# TO DO
Could you transcribe the records below exactly, leaving out every picture?
+++ DATA UNDER STUDY +++
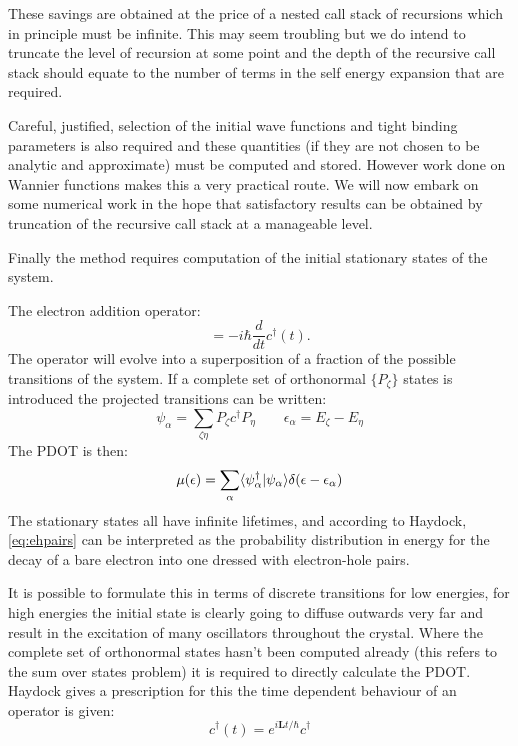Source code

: These savings are obtained at the price of a nested call stack of recursions which 
in principle must be infinite. This may seem troubling but we do intend to truncate
the level of recursion at some point and the depth of the recursive call stack should
equate to the number of terms in the self energy expansion that are required.

	Careful, justified, selection of the initial wave functions and tight binding parameters
is also required and these quantities (if they are not chosen to be analytic and approximate)
must be computed and stored. However work done on Wannier functions makes this a very
practical route. We will now embark on some numerical work in the hope that satisfactory 
results can be obtained by truncation of the recursive call stack at a manageable level. 

Finally the method requires computation of the initial stationary states of the system.

The electron addition operator:
%
\begin{equation}
[H, c^{\dagger}(t)] = -i\hbar \frac{d}{dt} c^{\dagger}(t).
\end{equation}
%
The operator will evolve into a superposition of a fraction of the 
possible transitions of the system. If a complete set of orthonormal $\{P_{\zeta}\}$ 
states is introduced the projected transitions can be written:
%
\begin{equation}
\psi_{\alpha} = \sum_{\zeta\eta} P_{\zeta}c^{\dagger}P_{\eta} \qquad \epsilon_{\alpha} = E_{\zeta} - E_{\eta}
\end{equation}
%
The PDOT is then:
%
\begin{equation}
\label{eq:ehpairs}
\mu(\epsilon) = \sum_{\alpha} \langle\psi_{\alpha}^{\dagger}|\psi_{\alpha}\rangle \delta(\epsilon-\epsilon_{\alpha})
\end{equation}
%
The stationary states all have infinite lifetimes, and according to Haydock, \ref{eq:ehpairs} can
be interpreted as the probability distribution in energy for the decay of a bare electron into one dressed
with electron-hole pairs.

It is possible to formulate this in terms of discrete transitions for low energies, for high energies
the initial state is clearly going to diffuse outwards very far and result in the excitation of 
many oscillators throughout the crystal. Where the complete set of orthonormal states
hasn't been computed already (this refers to the sum over states problem) it is required to directly
calculate the PDOT. Haydock gives a prescription for this the time dependent behaviour of
an operator is given:
%
\begin{equation}
\label{eq:creationt}
c^{\dagger}(t) = e^{i\mathbf{L}t/\hbar} c^{\dagger}
\end{equation}
%


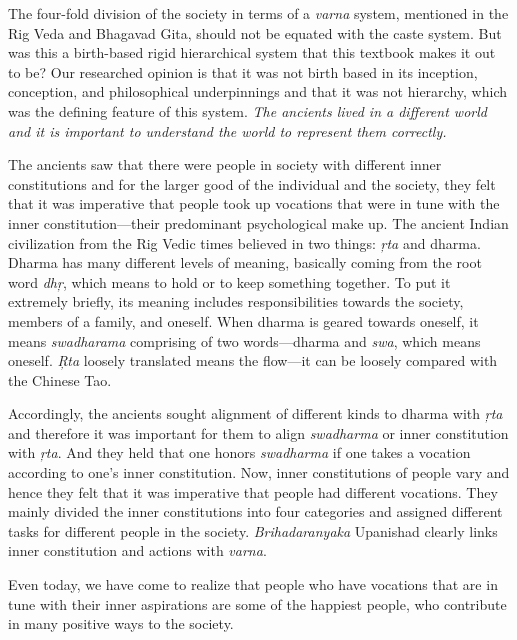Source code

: The four-fold division of the society in terms of a \textit{varna} system, mentioned in the Rig Veda and Bhagavad Gita, should not be equated with the caste system. But was this a birth-based rigid hierarchical system that this textbook makes it out to be? Our researched opinion is that it was not birth based in its inception, conception, and philosophical underpinnings and that it was not hierarchy, which was the defining feature of this system. \textit{The ancients lived in a different world and it is important to understand the world to represent them correctly.} 

The ancients saw that there were people in society with different inner constitutions and for the larger good of the individual and the society, they felt that it was imperative that people took up vocations that were in tune with the inner constitution—their predominant psychological make up. The ancient Indian civilization from the Rig Vedic times believed in two things: \textit{ŗta} and dharma. Dharma has many different levels of meaning, basically coming from the root word \textit{dhŗ},  which means to hold or to keep something together. To put it extremely briefly, its meaning includes responsibilities towards the society, members of a family, and oneself. When dharma is geared towards oneself, it means \textit{swadharama} comprising of two words—dharma and \textit{swa},  which means oneself. \textit{Ŗta} loosely translated means the flow—it can be loosely compared with the Chinese Tao. 

Accordingly, the ancients sought alignment of different kinds to dharma with \textit{ŗta} and therefore it was important for them to align \textit{swadharma} or inner constitution with \textit{ŗta}. And they held that one honors \textit{swadharma} if one takes a vocation according to one’s inner constitution. Now, inner constitutions of people vary and hence they felt that it was imperative that people had different vocations. They mainly divided the inner constitutions into four categories and assigned different tasks for different people in the society. \textit{Brihadaranyaka} Upanishad clearly links inner constitution and actions with \textit{varna}. 

Even today, we have come to realize that people who have vocations that are in tune with their inner aspirations are some of the happiest people, who contribute in many positive ways to the society. 

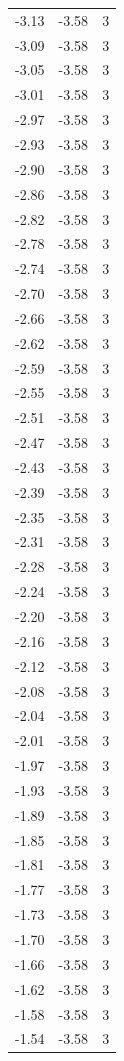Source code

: \begin{longtable}{lrr}
  -3.13 & -3.58 & 3 \\
  -3.09 & -3.58 & 3 \\
  -3.05 & -3.58 & 3 \\
  -3.01 & -3.58 & 3 \\
  -2.97 & -3.58 & 3 \\
  -2.93 & -3.58 & 3 \\
  -2.90 & -3.58 & 3 \\
  -2.86 & -3.58 & 3 \\
  -2.82 & -3.58 & 3 \\
  -2.78 & -3.58 & 3 \\
  -2.74 & -3.58 & 3 \\
  -2.70 & -3.58 & 3 \\
  -2.66 & -3.58 & 3 \\
  -2.62 & -3.58 & 3 \\
  -2.59 & -3.58 & 3 \\
  -2.55 & -3.58 & 3 \\
  -2.51 & -3.58 & 3 \\
  -2.47 & -3.58 & 3 \\
  -2.43 & -3.58 & 3 \\
  -2.39 & -3.58 & 3 \\
  -2.35 & -3.58 & 3 \\
  -2.31 & -3.58 & 3 \\
  -2.28 & -3.58 & 3 \\
  -2.24 & -3.58 & 3 \\
  -2.20 & -3.58 & 3 \\
  -2.16 & -3.58 & 3 \\
  -2.12 & -3.58 & 3 \\
  -2.08 & -3.58 & 3 \\
  -2.04 & -3.58 & 3 \\
  -2.01 & -3.58 & 3 \\
  -1.97 & -3.58 & 3 \\
  -1.93 & -3.58 & 3 \\
  -1.89 & -3.58 & 3 \\
  -1.85 & -3.58 & 3 \\
  -1.81 & -3.58 & 3 \\
  -1.77 & -3.58 & 3 \\
  -1.73 & -3.58 & 3 \\
  -1.70 & -3.58 & 3 \\
  -1.66 & -3.58 & 3 \\
  -1.62 & -3.58 & 3 \\
  -1.58 & -3.58 & 3 \\
  -1.54 & -3.58 & 3 \\

\end{longtable}
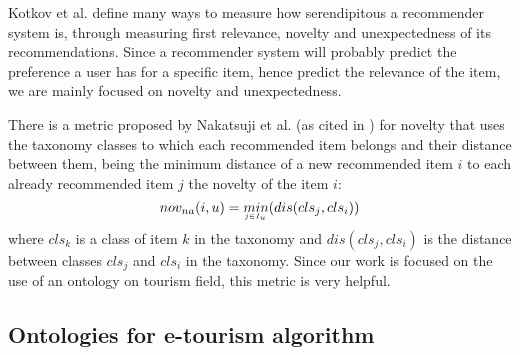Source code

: Kotkov et al. \cite{kotkov2016survey} define many ways to measure how serendipitous a recommender system is, through measuring first relevance, novelty and unexpectedness of its recommendations. Since a recommender system will probably predict the preference a user has for a specific item, hence predict the relevance of the item, we are mainly focused on novelty and unexpectedness.

There is a metric proposed by Nakatsuji et al. (as cited in \cite{kotkov2016survey}) for novelty that uses the taxonomy classes to which each recommended item belongs and their distance between them, being the minimum distance of a new recommended item $i$ to each already recommended item $j$ the novelty of the item $i$:
\begin{equation}
    nov_{na}(i, u) = \underaccent{j \in I_u}{min}(dis(cls_j, cls_i))
\end{equation}
where $cls_k$ is a class of item $k$ in the taxonomy and $dis(cls_j, cls_i)$ is the distance between classes $cls_j$ and $cls_i$ in the taxonomy. Since our work is focused on the use of an ontology on tourism field, this metric is very helpful.

\subsection{Ontologies for e-tourism algorithm}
+++
# WRITTEN SOLUTION
Source code

: These savings are obtained at the price of a nested call stack of recursions which 
in principle must be infinite. This may seem troubling but we do intend to truncate
the level of recursion at some point and the depth of the recursive call stack should
equate to the number of terms in the self energy expansion that are required.

	Careful, justified, selection of the initial wave functions and tight binding parameters
is also required and these quantities (if they are not chosen to be analytic and approximate)
must be computed and stored. However work done on Wannier functions makes this a very
practical route. We will now embark on some numerical work in the hope that satisfactory 
results can be obtained by truncation of the recursive call stack at a manageable level. 

Finally the method requires computation of the initial stationary states of the system.

The electron addition operator:
%
\begin{equation}
[H, c^{\dagger}(t)] = -i\hbar \frac{d}{dt} c^{\dagger}(t).
\end{equation}
%
The operator will evolve into a superposition of a fraction of the 
possible transitions of the system. If a complete set of orthonormal $\{P_{\zeta}\}$ 
states is introduced the projected transitions can be written:
%
\begin{equation}
\psi_{\alpha} = \sum_{\zeta\eta} P_{\zeta}c^{\dagger}P_{\eta} \qquad \epsilon_{\alpha} = E_{\zeta} - E_{\eta}
\end{equation}
%
The PDOT is then:
%
\begin{equation}
\label{eq:ehpairs}
\mu(\epsilon) = \sum_{\alpha} \langle\psi_{\alpha}^{\dagger}|\psi_{\alpha}\rangle \delta(\epsilon-\epsilon_{\alpha})
\end{equation}
%
The stationary states all have infinite lifetimes, and according to Haydock, \ref{eq:ehpairs} can
be interpreted as the probability distribution in energy for the decay of a bare electron into one dressed
with electron-hole pairs.

It is possible to formulate this in terms of discrete transitions for low energies, for high energies
the initial state is clearly going to diffuse outwards very far and result in the excitation of 
many oscillators throughout the crystal. Where the complete set of orthonormal states
hasn't been computed already (this refers to the sum over states problem) it is required to directly
calculate the PDOT. Haydock gives a prescription for this the time dependent behaviour of
an operator is given:
%
\begin{equation}
\label{eq:creationt}
c^{\dagger}(t) = e^{i\mathbf{L}t/\hbar} c^{\dagger}
\end{equation}
%


Source code

: The four-fold division of the society in terms of a \textit{varna} system, mentioned in the Rig Veda and Bhagavad Gita, should not be equated with the caste system. But was this a birth-based rigid hierarchical system that this textbook makes it out to be? Our researched opinion is that it was not birth based in its inception, conception, and philosophical underpinnings and that it was not hierarchy, which was the defining feature of this system. \textit{The ancients lived in a different world and it is important to understand the world to represent them correctly.} 

The ancients saw that there were people in society with different inner constitutions and for the larger good of the individual and the society, they felt that it was imperative that people took up vocations that were in tune with the inner constitution—their predominant psychological make up. The ancient Indian civilization from the Rig Vedic times believed in two things: \textit{ŗta} and dharma. Dharma has many different levels of meaning, basically coming from the root word \textit{dhŗ},  which means to hold or to keep something together. To put it extremely briefly, its meaning includes responsibilities towards the society, members of a family, and oneself. When dharma is geared towards oneself, it means \textit{swadharama} comprising of two words—dharma and \textit{swa},  which means oneself. \textit{Ŗta} loosely translated means the flow—it can be loosely compared with the Chinese Tao. 

Accordingly, the ancients sought alignment of different kinds to dharma with \textit{ŗta} and therefore it was important for them to align \textit{swadharma} or inner constitution with \textit{ŗta}. And they held that one honors \textit{swadharma} if one takes a vocation according to one’s inner constitution. Now, inner constitutions of people vary and hence they felt that it was imperative that people had different vocations. They mainly divided the inner constitutions into four categories and assigned different tasks for different people in the society. \textit{Brihadaranyaka} Upanishad clearly links inner constitution and actions with \textit{varna}. 

Even today, we have come to realize that people who have vocations that are in tune with their inner aspirations are some of the happiest people, who contribute in many positive ways to the society. 

Source code

: \begin{longtable}{lrr}
  -3.13 & -3.58 & 3 \\
  -3.09 & -3.58 & 3 \\
  -3.05 & -3.58 & 3 \\
  -3.01 & -3.58 & 3 \\
  -2.97 & -3.58 & 3 \\
  -2.93 & -3.58 & 3 \\
  -2.90 & -3.58 & 3 \\
  -2.86 & -3.58 & 3 \\
  -2.82 & -3.58 & 3 \\
  -2.78 & -3.58 & 3 \\
  -2.74 & -3.58 & 3 \\
  -2.70 & -3.58 & 3 \\
  -2.66 & -3.58 & 3 \\
  -2.62 & -3.58 & 3 \\
  -2.59 & -3.58 & 3 \\
  -2.55 & -3.58 & 3 \\
  -2.51 & -3.58 & 3 \\
  -2.47 & -3.58 & 3 \\
  -2.43 & -3.58 & 3 \\
  -2.39 & -3.58 & 3 \\
  -2.35 & -3.58 & 3 \\
  -2.31 & -3.58 & 3 \\
  -2.28 & -3.58 & 3 \\
  -2.24 & -3.58 & 3 \\
  -2.20 & -3.58 & 3 \\
  -2.16 & -3.58 & 3 \\
  -2.12 & -3.58 & 3 \\
  -2.08 & -3.58 & 3 \\
  -2.04 & -3.58 & 3 \\
  -2.01 & -3.58 & 3 \\
  -1.97 & -3.58 & 3 \\
  -1.93 & -3.58 & 3 \\
  -1.89 & -3.58 & 3 \\
  -1.85 & -3.58 & 3 \\
  -1.81 & -3.58 & 3 \\
  -1.77 & -3.58 & 3 \\
  -1.73 & -3.58 & 3 \\
  -1.70 & -3.58 & 3 \\
  -1.66 & -3.58 & 3 \\
  -1.62 & -3.58 & 3 \\
  -1.58 & -3.58 & 3 \\
  -1.54 & -3.58 & 3 \\

\end{longtable}
Source code

: Kotkov et al. \cite{kotkov2016survey} define many ways to measure how serendipitous a recommender system is, through measuring first relevance, novelty and unexpectedness of its recommendations. Since a recommender system will probably predict the preference a user has for a specific item, hence predict the relevance of the item, we are mainly focused on novelty and unexpectedness.

There is a metric proposed by Nakatsuji et al. (as cited in \cite{kotkov2016survey}) for novelty that uses the taxonomy classes to which each recommended item belongs and their distance between them, being the minimum distance of a new recommended item $i$ to each already recommended item $j$ the novelty of the item $i$:
\begin{equation}
    nov_{na}(i, u) = \underaccent{j \in I_u}{min}(dis(cls_j, cls_i))
\end{equation}
where $cls_k$ is a class of item $k$ in the taxonomy and $dis(cls_j, cls_i)$ is the distance between classes $cls_j$ and $cls_i$ in the taxonomy. Since our work is focused on the use of an ontology on tourism field, this metric is very helpful.

\subsection{Ontologies for e-tourism algorithm}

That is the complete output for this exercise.